Cada uno de nosotros, al aprender, echa mano de sus propias estrategias o conjunto de estrategias y no aprende de la misma manera ni con el mismo ritmo. Así,  al observar  los grupos de participantes, por ejemplo, notamos que aprenden de modo distinto, tienen sus propios trayectos de aprendizaje y dudas, pueden avanzar más en determinadas áreas que en otras. Es por eso que notamos que los alumnos demuestran sus preferencias, sea con respecto a las actividades y tareas que van a ejecutar, sea con respecto a las interacciones o formas de trabajo en las que participan, como son las individuales o grupales, sea con respecto a las estrategias empleadas o sobre los contenidos y aspectos lingüísticos que desean estudiar.

Los estilos de aprendizaje constituyen diferentes enfoques o formas de aprender, se refieren al modo particular en que cada uno lleva a cabo los procesos de adquisición y aprendizaje, en concreto, se asocian a las variables individuales que inciden en el desempeño de los aprendices.  Así, considerándose cómo los aprendices seleccionan la información que reciben, o sea,  el tipo de percepción, se distinguen entre alumnos visuales, auditivos y táctiles (o quinestésicos) y teniendo en cuenta cómo la organizan y la relacionan se distinguen entre alumnos activos, teóricos, reflexivos y pragmáticos.

Los estilos de aprendizaje, a su vez, se relacionan estrechamente con una visión activa del aprendizaje. Pero no es una mera herramienta clasificatoria de los alumnos, encasillándolos  en  categorías inmutables y fijas, pues los sujetos pueden elegir entre los varios estilos de acuerdo con el contexto de aprendizaje. Por un lado, los estilos de aprendizaje nos ayudan como marcos de actuación de los sujetos, al indicar lo que sería una tendencia en el empleo de determinadas estrategias, un conjunto empíricamente observable de conductas por parte de un individuo concreto o por parte de un grupo de individuos.

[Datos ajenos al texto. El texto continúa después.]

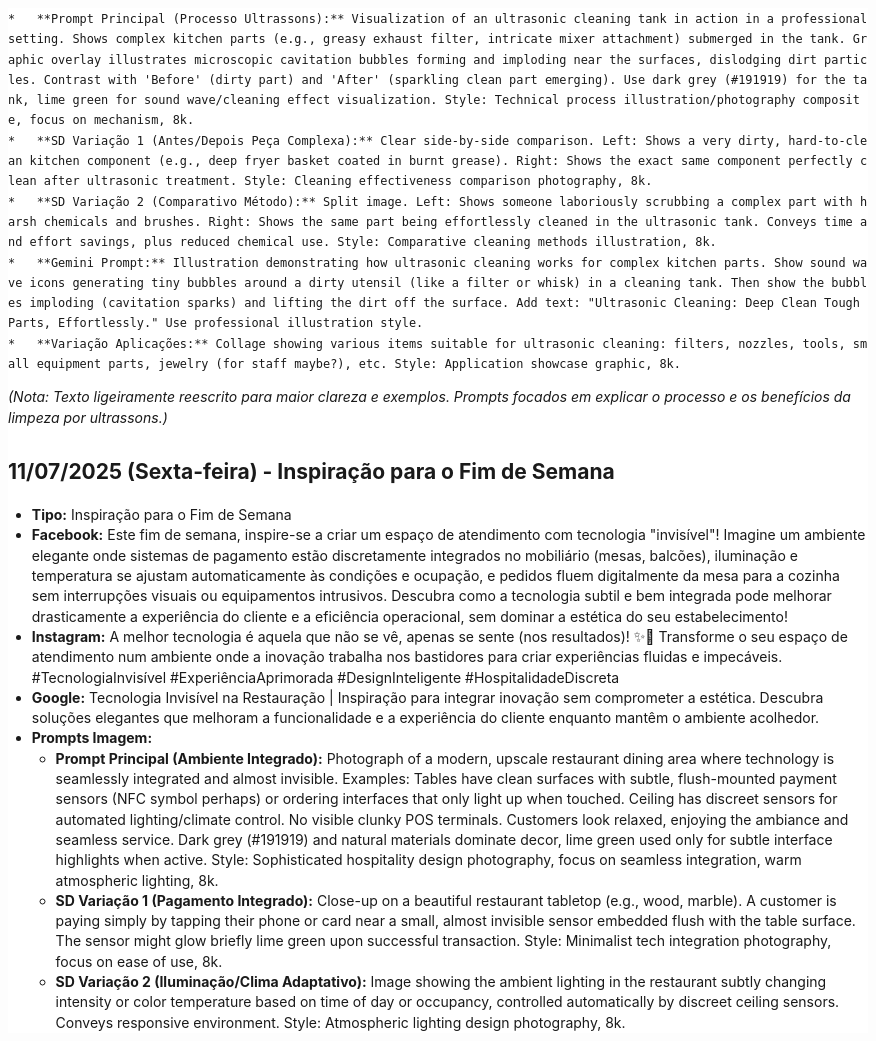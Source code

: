     *   **Prompt Principal (Processo Ultrassons):** Visualization of an ultrasonic cleaning tank in action in a professional setting. Shows complex kitchen parts (e.g., greasy exhaust filter, intricate mixer attachment) submerged in the tank. Graphic overlay illustrates microscopic cavitation bubbles forming and imploding near the surfaces, dislodging dirt particles. Contrast with 'Before' (dirty part) and 'After' (sparkling clean part emerging). Use dark grey (#191919) for the tank, lime green for sound wave/cleaning effect visualization. Style: Technical process illustration/photography composite, focus on mechanism, 8k.
    *   **SD Variação 1 (Antes/Depois Peça Complexa):** Clear side-by-side comparison. Left: Shows a very dirty, hard-to-clean kitchen component (e.g., deep fryer basket coated in burnt grease). Right: Shows the exact same component perfectly clean after ultrasonic treatment. Style: Cleaning effectiveness comparison photography, 8k.
    *   **SD Variação 2 (Comparativo Método):** Split image. Left: Shows someone laboriously scrubbing a complex part with harsh chemicals and brushes. Right: Shows the same part being effortlessly cleaned in the ultrasonic tank. Conveys time and effort savings, plus reduced chemical use. Style: Comparative cleaning methods illustration, 8k.
    *   **Gemini Prompt:** Illustration demonstrating how ultrasonic cleaning works for complex kitchen parts. Show sound wave icons generating tiny bubbles around a dirty utensil (like a filter or whisk) in a cleaning tank. Then show the bubbles imploding (cavitation sparks) and lifting the dirt off the surface. Add text: "Ultrasonic Cleaning: Deep Clean Tough Parts, Effortlessly." Use professional illustration style.
    *   **Variação Aplicações:** Collage showing various items suitable for ultrasonic cleaning: filters, nozzles, tools, small equipment parts, jewelry (for staff maybe?), etc. Style: Application showcase graphic, 8k.

*(Nota: Texto ligeiramente reescrito para maior clareza e exemplos. Prompts focados em explicar o processo e os benefícios da limpeza por ultrassons.)*

## 11/07/2025 (Sexta-feira) - Inspiração para o Fim de Semana

*   **Tipo:** Inspiração para o Fim de Semana
*   **Facebook:** Este fim de semana, inspire-se a criar um espaço de atendimento com tecnologia "invisível"! Imagine um ambiente elegante onde sistemas de pagamento estão discretamente integrados no mobiliário (mesas, balcões), iluminação e temperatura se ajustam automaticamente às condições e ocupação, e pedidos fluem digitalmente da mesa para a cozinha sem interrupções visuais ou equipamentos intrusivos. Descubra como a tecnologia subtil e bem integrada pode melhorar drasticamente a experiência do cliente e a eficiência operacional, sem dominar a estética do seu estabelecimento!
*   **Instagram:** A melhor tecnologia é aquela que não se vê, apenas se sente (nos resultados)! ✨🔌 Transforme o seu espaço de atendimento num ambiente onde a inovação trabalha nos bastidores para criar experiências fluidas e impecáveis. #TecnologiaInvisível #ExperiênciaAprimorada #DesignInteligente #HospitalidadeDiscreta
*   **Google:** Tecnologia Invisível na Restauração | Inspiração para integrar inovação sem comprometer a estética. Descubra soluções elegantes que melhoram a funcionalidade e a experiência do cliente enquanto mantêm o ambiente acolhedor.
*   **Prompts Imagem:**
    *   **Prompt Principal (Ambiente Integrado):** Photograph of a modern, upscale restaurant dining area where technology is seamlessly integrated and almost invisible. Examples: Tables have clean surfaces with subtle, flush-mounted payment sensors (NFC symbol perhaps) or ordering interfaces that only light up when touched. Ceiling has discreet sensors for automated lighting/climate control. No visible clunky POS terminals. Customers look relaxed, enjoying the ambiance and seamless service. Dark grey (#191919) and natural materials dominate decor, lime green used only for subtle interface highlights when active. Style: Sophisticated hospitality design photography, focus on seamless integration, warm atmospheric lighting, 8k.
    *   **SD Variação 1 (Pagamento Integrado):** Close-up on a beautiful restaurant tabletop (e.g., wood, marble). A customer is paying simply by tapping their phone or card near a small, almost invisible sensor embedded flush with the table surface. The sensor might glow briefly lime green upon successful transaction. Style: Minimalist tech integration photography, focus on ease of use, 8k.
    *   **SD Variação 2 (Iluminação/Clima Adaptativo):** Image showing the ambient lighting in the restaurant subtly changing intensity or color temperature based on time of day or occupancy, controlled automatically by discreet ceiling sensors. Conveys responsive environment. Style: Atmospheric lighting design photography, 8k.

Por otro, nos permite observar lo que serían unas cuantas preferencias, maneras preferidas por los sujetos para estudiar y aprender.

En el aula, coexiste una variedad de estilos de aprendizaje.  De ese modo, el concepto de estilos de aprendizaje, sea para los estudiantes, sea para los profesores, es fundamental ya que puede proporcionar una mejor comprensión de cómo uno aprende de manera más eficaz y cómo el profesor puede elaborar pautas de actuación que permitan atender a los diferentes estilos de aprendizaje en clase.

De ahí, la importancia de ayudar a cada estudiante a descubrir cómo aprende, o sea, cuál es su mejor forma de aprender.

Por lo tanto, es fundamental tener consciencia de la existencia de dichos estilos, con la finalidad de echar mano de lo que pueden facilitar o potenciar en el aprendizaje.